Legendary transplantation of a leg by Saints C...

Image via Wikipedia

Happy Halloween!

Since I’ve already talked about Dracula (Vlad the Impaler) and zombies (Haitian zombie poison), I felt a need on this fine Halloween to dip briefly into the trauma associated with waking up the Frankenstein monster (referred to hereafter as Frank).

We now know that the different parts of Frank’s body could not have been dug up.  That would lead to irreversible necrosis.  So a modern Frank would have to be created on-the-spot from fresh-frozen parts.

Like all modern transplant patients, Frank would have a variety of issues.  The first is immune rejection of his various transplants.  A single lung or kidney can face terrible reactions, so I cannot imagine Frank will have all his organs working together.  In the best case scenario, he’s looking at multiple organ failure during a fairly short period.  At worst case, he’ll go directly into shock as his histamine levels generate a cascade into a deadly allergic reaction to himself.

But let us wave our scientific wand and overcome Frank’s initial issues.  How is he to cope with the donation of so many parts?  What does he owe to his donors, and will he be the man he was (in his brain) or be more of a conglomeration of the personalities of his donors?

The processing and assessment of dealing with a donation is a real issue for transplant patients.  They have the entire spectrum of emotions, and I have seen donors experience a similar spectrum of responses.

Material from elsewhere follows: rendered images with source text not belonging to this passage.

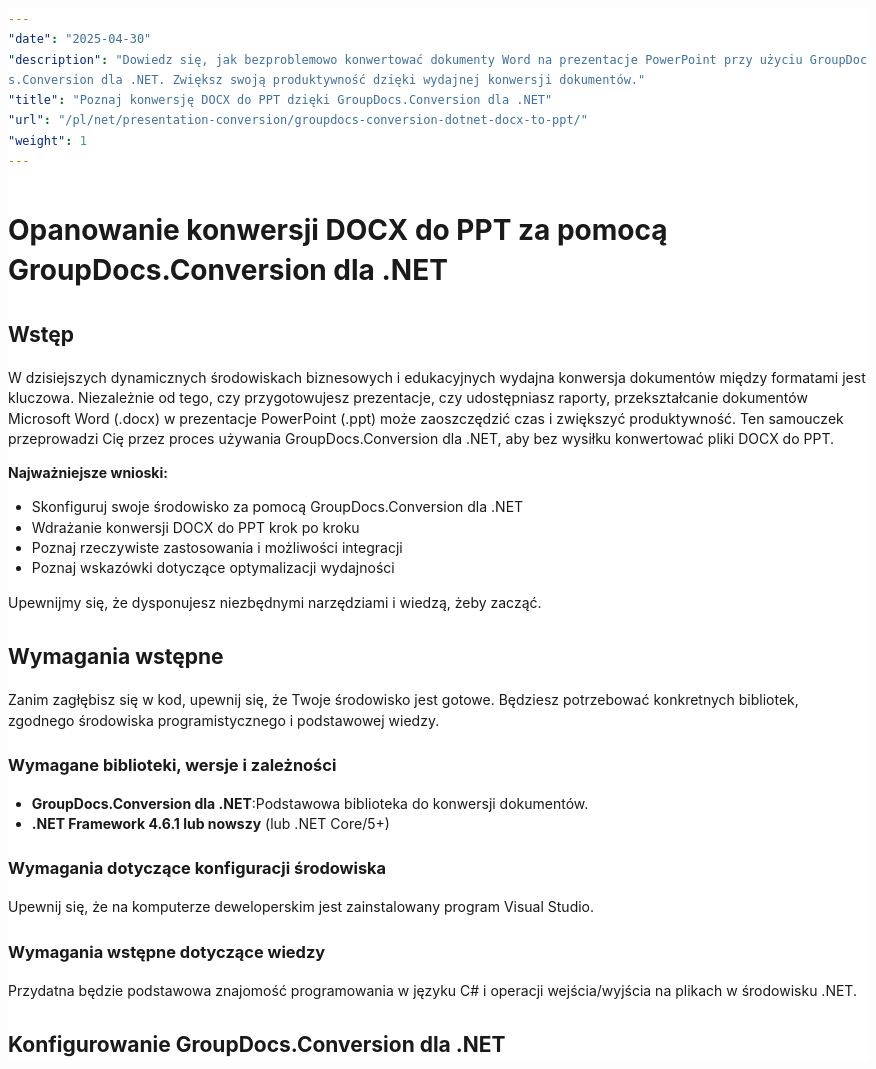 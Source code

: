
 ```yaml
---
"date": "2025-04-30"
"description": "Dowiedz się, jak bezproblemowo konwertować dokumenty Word na prezentacje PowerPoint przy użyciu GroupDocs.Conversion dla .NET. Zwiększ swoją produktywność dzięki wydajnej konwersji dokumentów."
"title": "Poznaj konwersję DOCX do PPT dzięki GroupDocs.Conversion dla .NET"
"url": "/pl/net/presentation-conversion/groupdocs-conversion-dotnet-docx-to-ppt/"
"weight": 1
---
```


# Opanowanie konwersji DOCX do PPT za pomocą GroupDocs.Conversion dla .NET

## Wstęp

W dzisiejszych dynamicznych środowiskach biznesowych i edukacyjnych wydajna konwersja dokumentów między formatami jest kluczowa. Niezależnie od tego, czy przygotowujesz prezentacje, czy udostępniasz raporty, przekształcanie dokumentów Microsoft Word (.docx) w prezentacje PowerPoint (.ppt) może zaoszczędzić czas i zwiększyć produktywność. Ten samouczek przeprowadzi Cię przez proces używania GroupDocs.Conversion dla .NET, aby bez wysiłku konwertować pliki DOCX do PPT.

**Najważniejsze wnioski:**
- Skonfiguruj swoje środowisko za pomocą GroupDocs.Conversion dla .NET
- Wdrażanie konwersji DOCX do PPT krok po kroku
- Poznaj rzeczywiste zastosowania i możliwości integracji
- Poznaj wskazówki dotyczące optymalizacji wydajności

Upewnijmy się, że dysponujesz niezbędnymi narzędziami i wiedzą, żeby zacząć.

## Wymagania wstępne

Zanim zagłębisz się w kod, upewnij się, że Twoje środowisko jest gotowe. Będziesz potrzebować konkretnych bibliotek, zgodnego środowiska programistycznego i podstawowej wiedzy.

### Wymagane biblioteki, wersje i zależności
- **GroupDocs.Conversion dla .NET**:Podstawowa biblioteka do konwersji dokumentów.
- **.NET Framework 4.6.1 lub nowszy** (lub .NET Core/5+)

### Wymagania dotyczące konfiguracji środowiska
Upewnij się, że na komputerze deweloperskim jest zainstalowany program Visual Studio.

### Wymagania wstępne dotyczące wiedzy
Przydatna będzie podstawowa znajomość programowania w języku C# i operacji wejścia/wyjścia na plikach w środowisku .NET.

## Konfigurowanie GroupDocs.Conversion dla .NET
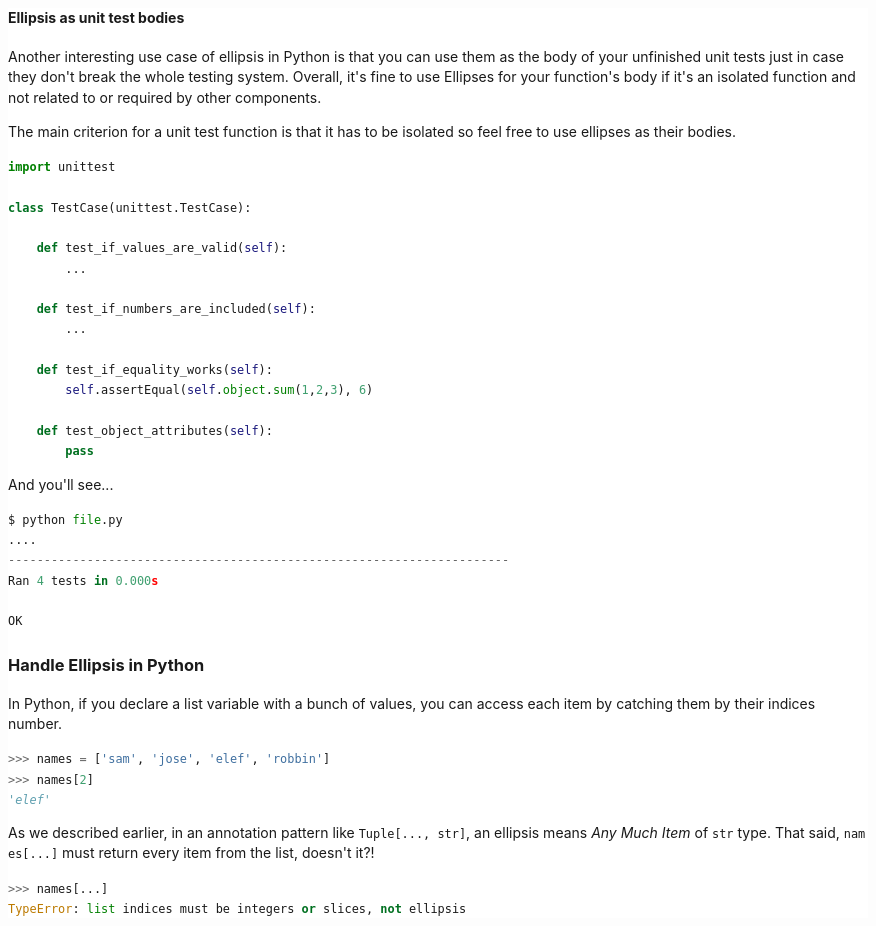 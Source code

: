 #### Ellipsis as unit test bodies

Another interesting use case of ellipsis in Python is that you can use them as the body of your unfinished unit tests just in case they don't break the whole testing system. Overall, it's fine to use Ellipses for your function's body if it's an isolated function and not related to or required by other components.

The main criterion for a unit test function is that it has to be isolated so feel free to use ellipses as their bodies.

```python
import unittest

class TestCase(unittest.TestCase):

    def test_if_values_are_valid(self):
        ...
    
    def test_if_numbers_are_included(self):
        ...

    def test_if_equality_works(self):
        self.assertEqual(self.object.sum(1,2,3), 6)
    
    def test_object_attributes(self):
        pass
```

And you'll see...

```python
$ python file.py 
....
----------------------------------------------------------------------
Ran 4 tests in 0.000s

OK
```

### Handle Ellipsis in Python

In Python, if you declare a list variable with a bunch of values, you can access each item by catching them by their indices number.

```python
>>> names = ['sam', 'jose', 'elef', 'robbin']
>>> names[2]
'elef'
```

As we described earlier, in an annotation pattern like `Tuple[..., str]`, an ellipsis means *Any Much Item* of `str` type. That said, `names[...]` must return every item from the list, doesn't it?!

```python
>>> names[...]
TypeError: list indices must be integers or slices, not ellipsis
```
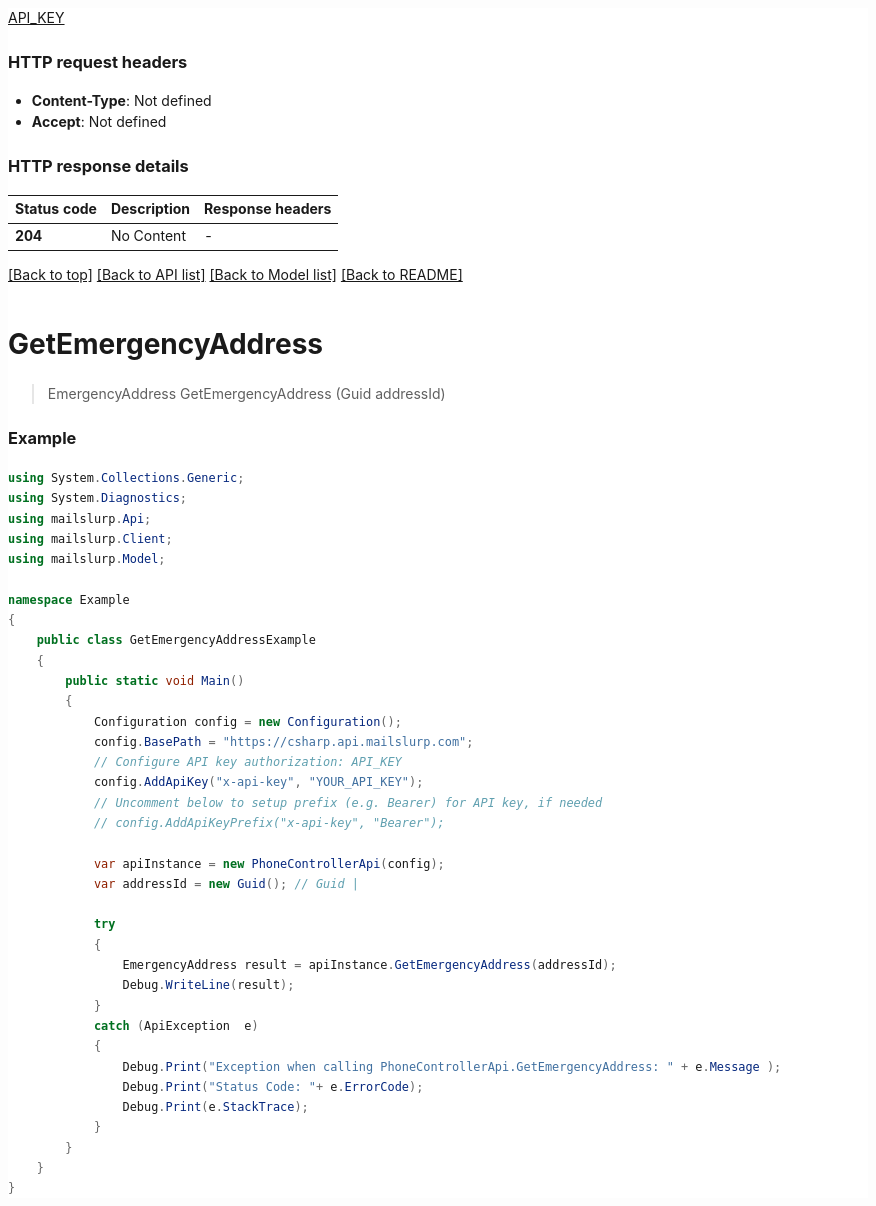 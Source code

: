 [API_KEY](../README#API_KEY)

### HTTP request headers

 - **Content-Type**: Not defined
 - **Accept**: Not defined


### HTTP response details
| Status code | Description | Response headers |
|-------------|-------------|------------------|
| **204** | No Content |  -  |

[[Back to top]](#) [[Back to API list]](../README#documentation-for-api-endpoints) [[Back to Model list]](../README#documentation-for-models) [[Back to README]](../README)

<a name="getemergencyaddress"></a>
# **GetEmergencyAddress**
> EmergencyAddress GetEmergencyAddress (Guid addressId)



### Example
```csharp
using System.Collections.Generic;
using System.Diagnostics;
using mailslurp.Api;
using mailslurp.Client;
using mailslurp.Model;

namespace Example
{
    public class GetEmergencyAddressExample
    {
        public static void Main()
        {
            Configuration config = new Configuration();
            config.BasePath = "https://csharp.api.mailslurp.com";
            // Configure API key authorization: API_KEY
            config.AddApiKey("x-api-key", "YOUR_API_KEY");
            // Uncomment below to setup prefix (e.g. Bearer) for API key, if needed
            // config.AddApiKeyPrefix("x-api-key", "Bearer");

            var apiInstance = new PhoneControllerApi(config);
            var addressId = new Guid(); // Guid | 

            try
            {
                EmergencyAddress result = apiInstance.GetEmergencyAddress(addressId);
                Debug.WriteLine(result);
            }
            catch (ApiException  e)
            {
                Debug.Print("Exception when calling PhoneControllerApi.GetEmergencyAddress: " + e.Message );
                Debug.Print("Status Code: "+ e.ErrorCode);
                Debug.Print(e.StackTrace);
            }
        }
    }
}
```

But the processing of those emotions is interpreted by many medical professionals as “magical” thinking.  A person might experience a craving of the donor, or a particular like or dislike they did not have before.  Because we do not have a clear picture of what a donation does to a person, such reactions are relegated to the realm of psychiatry.

Is there clearly a response on a physical level?  Of course.  In multiple cases we can document viral transferral and/or an immune system reaction.  Since the donor’s nerve endings are continuing to work, it makes some sense that the organ would continue to “request” input that is familiar.  If the donor ate meat but the recipient does not, a mild craving for meat as the donor’s organ senses a drop in protein or iron levels is not terribly far fetched.  We simply do not understand our bodies’ chemistry at this level.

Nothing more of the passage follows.